:: TASK TO CARRY OUT ::
As the answer, give every line of the records that includes the word "assets".

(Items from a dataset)
#####

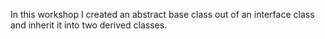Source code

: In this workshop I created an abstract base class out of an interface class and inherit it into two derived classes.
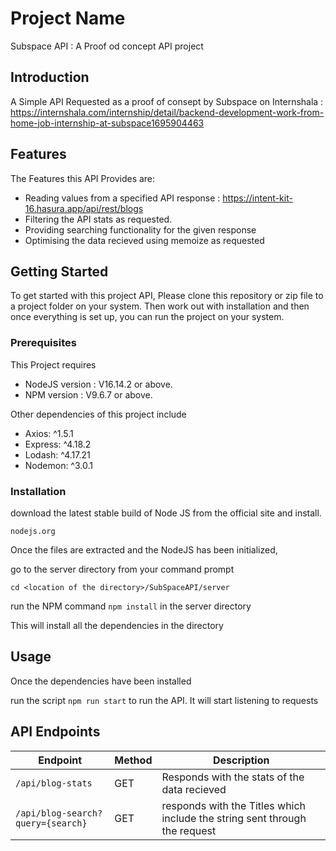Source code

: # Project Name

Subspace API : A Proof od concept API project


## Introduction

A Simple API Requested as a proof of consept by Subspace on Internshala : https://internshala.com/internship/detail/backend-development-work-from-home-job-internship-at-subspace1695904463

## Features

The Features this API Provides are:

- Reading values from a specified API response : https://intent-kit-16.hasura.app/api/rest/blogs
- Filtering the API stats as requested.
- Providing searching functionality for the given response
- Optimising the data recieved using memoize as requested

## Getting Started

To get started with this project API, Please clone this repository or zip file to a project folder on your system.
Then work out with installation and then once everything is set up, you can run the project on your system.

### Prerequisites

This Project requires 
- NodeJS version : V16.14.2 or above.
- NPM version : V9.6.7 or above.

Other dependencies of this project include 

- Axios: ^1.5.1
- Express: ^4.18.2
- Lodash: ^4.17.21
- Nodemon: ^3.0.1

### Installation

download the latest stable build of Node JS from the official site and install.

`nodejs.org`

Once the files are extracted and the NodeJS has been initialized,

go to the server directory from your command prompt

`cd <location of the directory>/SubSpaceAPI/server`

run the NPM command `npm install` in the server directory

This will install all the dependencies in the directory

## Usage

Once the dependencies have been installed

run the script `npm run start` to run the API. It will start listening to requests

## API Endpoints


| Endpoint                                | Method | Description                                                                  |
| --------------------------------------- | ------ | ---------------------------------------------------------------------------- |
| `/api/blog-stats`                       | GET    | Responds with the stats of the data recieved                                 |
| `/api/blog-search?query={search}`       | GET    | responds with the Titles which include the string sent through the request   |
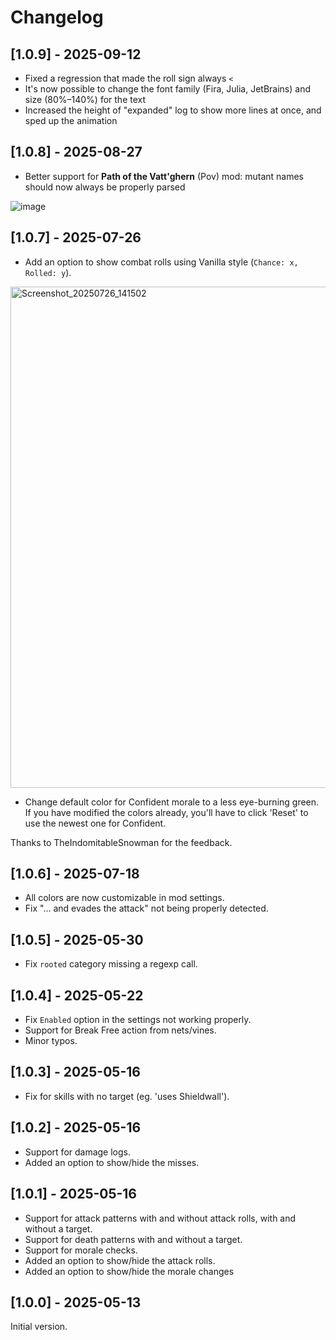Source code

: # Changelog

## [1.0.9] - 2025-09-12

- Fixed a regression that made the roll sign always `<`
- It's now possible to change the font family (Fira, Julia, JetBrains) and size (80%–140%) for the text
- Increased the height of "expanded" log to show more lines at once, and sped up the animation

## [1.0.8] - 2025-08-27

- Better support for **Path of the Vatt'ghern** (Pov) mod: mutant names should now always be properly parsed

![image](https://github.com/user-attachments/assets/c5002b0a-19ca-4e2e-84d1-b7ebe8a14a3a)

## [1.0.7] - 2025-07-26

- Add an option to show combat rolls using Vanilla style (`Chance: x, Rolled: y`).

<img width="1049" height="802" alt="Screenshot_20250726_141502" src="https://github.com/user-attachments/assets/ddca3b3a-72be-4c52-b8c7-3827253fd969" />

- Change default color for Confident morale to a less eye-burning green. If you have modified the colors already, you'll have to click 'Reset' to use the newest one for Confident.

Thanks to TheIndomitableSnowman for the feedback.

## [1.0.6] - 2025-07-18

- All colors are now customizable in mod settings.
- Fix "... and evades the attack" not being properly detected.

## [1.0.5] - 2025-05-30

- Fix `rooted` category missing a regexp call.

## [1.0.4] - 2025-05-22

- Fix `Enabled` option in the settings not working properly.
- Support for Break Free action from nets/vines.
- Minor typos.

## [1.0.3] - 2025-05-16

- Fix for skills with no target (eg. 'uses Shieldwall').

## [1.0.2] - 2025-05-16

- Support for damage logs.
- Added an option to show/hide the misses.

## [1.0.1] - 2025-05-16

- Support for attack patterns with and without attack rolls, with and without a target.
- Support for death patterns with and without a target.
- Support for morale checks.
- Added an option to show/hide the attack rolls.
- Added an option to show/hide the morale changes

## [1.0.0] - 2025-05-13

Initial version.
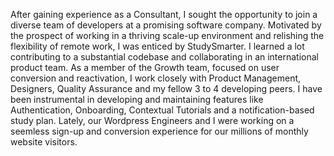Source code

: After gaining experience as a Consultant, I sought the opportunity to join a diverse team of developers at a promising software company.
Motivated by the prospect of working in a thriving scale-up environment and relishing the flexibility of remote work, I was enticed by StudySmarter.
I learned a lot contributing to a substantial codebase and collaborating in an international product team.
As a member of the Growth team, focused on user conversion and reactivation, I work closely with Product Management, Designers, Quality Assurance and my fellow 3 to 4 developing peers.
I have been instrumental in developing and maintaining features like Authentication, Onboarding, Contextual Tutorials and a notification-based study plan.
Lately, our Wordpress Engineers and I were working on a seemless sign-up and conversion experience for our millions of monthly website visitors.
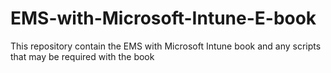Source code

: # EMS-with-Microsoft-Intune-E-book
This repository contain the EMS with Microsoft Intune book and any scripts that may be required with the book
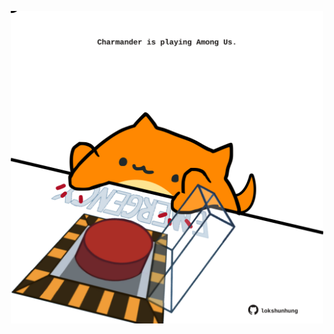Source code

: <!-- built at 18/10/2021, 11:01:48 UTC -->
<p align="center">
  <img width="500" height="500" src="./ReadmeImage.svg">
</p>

#####

:: EXERCISE OUTPUT ::
![image](https://github.com/user-attachments/assets/c5002b0a-19ca-4e2e-84d1-b7ebe8a14a3a)
<img width="1049" height="802" alt="Screenshot_20250726_141502" src="https://github.com/user-attachments/assets/ddca3b3a-72be-4c52-b8c7-3827253fd969" />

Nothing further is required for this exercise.